As we saw in my showcase of infrared photography, images look pretty surreal when the colour are mixed up, especially in pictures with lots of trees and foliage. In this tutorial we’re going to replicate the effect using a standard photograph, but with some Photoshop adjustments to reverse the channels.
Open up your standard photograph in Adobe Photoshop. I’m using this landscape image, which has a nice mix of greens, but also contrasting hues in the sky, river and rocks. Begin by duplicating the layer with the CMD+J shortcut.
Invert the duplicate layer by going to Image > Adjustments > Invert, or using the CMD+I keyboard shortcut.
Change the blending mode of this inverted layer to Color. This step inverses the colours of the image whilst removing the negative effect.

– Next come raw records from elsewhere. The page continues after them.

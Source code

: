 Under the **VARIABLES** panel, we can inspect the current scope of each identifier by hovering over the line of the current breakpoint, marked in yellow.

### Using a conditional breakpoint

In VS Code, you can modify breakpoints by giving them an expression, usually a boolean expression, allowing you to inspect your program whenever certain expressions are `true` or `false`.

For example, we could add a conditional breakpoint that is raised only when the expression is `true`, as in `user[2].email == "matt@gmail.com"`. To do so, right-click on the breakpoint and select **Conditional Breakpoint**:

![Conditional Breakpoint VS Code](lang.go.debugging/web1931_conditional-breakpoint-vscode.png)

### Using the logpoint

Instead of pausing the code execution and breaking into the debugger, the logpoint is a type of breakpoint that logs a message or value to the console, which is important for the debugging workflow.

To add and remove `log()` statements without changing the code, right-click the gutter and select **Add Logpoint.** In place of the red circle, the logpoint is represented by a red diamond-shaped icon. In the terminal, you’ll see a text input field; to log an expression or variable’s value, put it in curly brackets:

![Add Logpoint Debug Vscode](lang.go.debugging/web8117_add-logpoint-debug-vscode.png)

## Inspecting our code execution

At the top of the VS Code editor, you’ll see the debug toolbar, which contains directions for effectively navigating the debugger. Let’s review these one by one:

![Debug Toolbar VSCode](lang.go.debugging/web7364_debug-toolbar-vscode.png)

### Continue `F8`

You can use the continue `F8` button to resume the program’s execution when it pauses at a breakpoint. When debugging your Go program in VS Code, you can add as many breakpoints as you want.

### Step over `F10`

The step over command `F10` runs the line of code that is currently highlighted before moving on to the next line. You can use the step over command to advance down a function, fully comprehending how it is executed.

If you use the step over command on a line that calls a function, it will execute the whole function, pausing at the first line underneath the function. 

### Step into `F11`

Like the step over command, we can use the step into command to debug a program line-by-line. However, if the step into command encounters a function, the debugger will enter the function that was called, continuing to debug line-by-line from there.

The hues don’t quite reflect how they appear in authentic infrared images. To fix this, add a Channel Mixer adjustment layer.
Under the default Red Output Channel, reduce the Red value slider to 0 and increase the Blue slider to 100%.
Change the Output Channel menu to Blue, then increase the Red slider to 100% and reduce the Blue slider to 0. This will swap the Red and Blue channels around, which brings back the correct colour for the sky and water, but gives the green foliage that cool infrared style pink appearance.
We now have the correct colours to represent the infrared style, but they’re quite dull. Add a Hue/Saturation adjustment layer.
Change the drop down menu to affect just the Reds, which will allow us to boost the vibrancy of those pink areas without blowing out the saturation of the entire image.
Increase the saturation slider to make the pink areas much more vivid, then carefully tweak the Hue to find the best balance between red and pink.
Change the drop down menu to Magenta and alter the sliders to edit the slightly more purple hues. Increase the saturation and edit the hue to give them more of a red/pink or blue appearance.
The final result is a realistic false-color infrared photo effect with vibrant pink foliage, which gives the landscape image a surreal appearance, almost like an alien planet! By simply inverting the colours and switching the red and blue channels around, we can replicate the aesthetics of authentic infrared photos directly in Photoshop.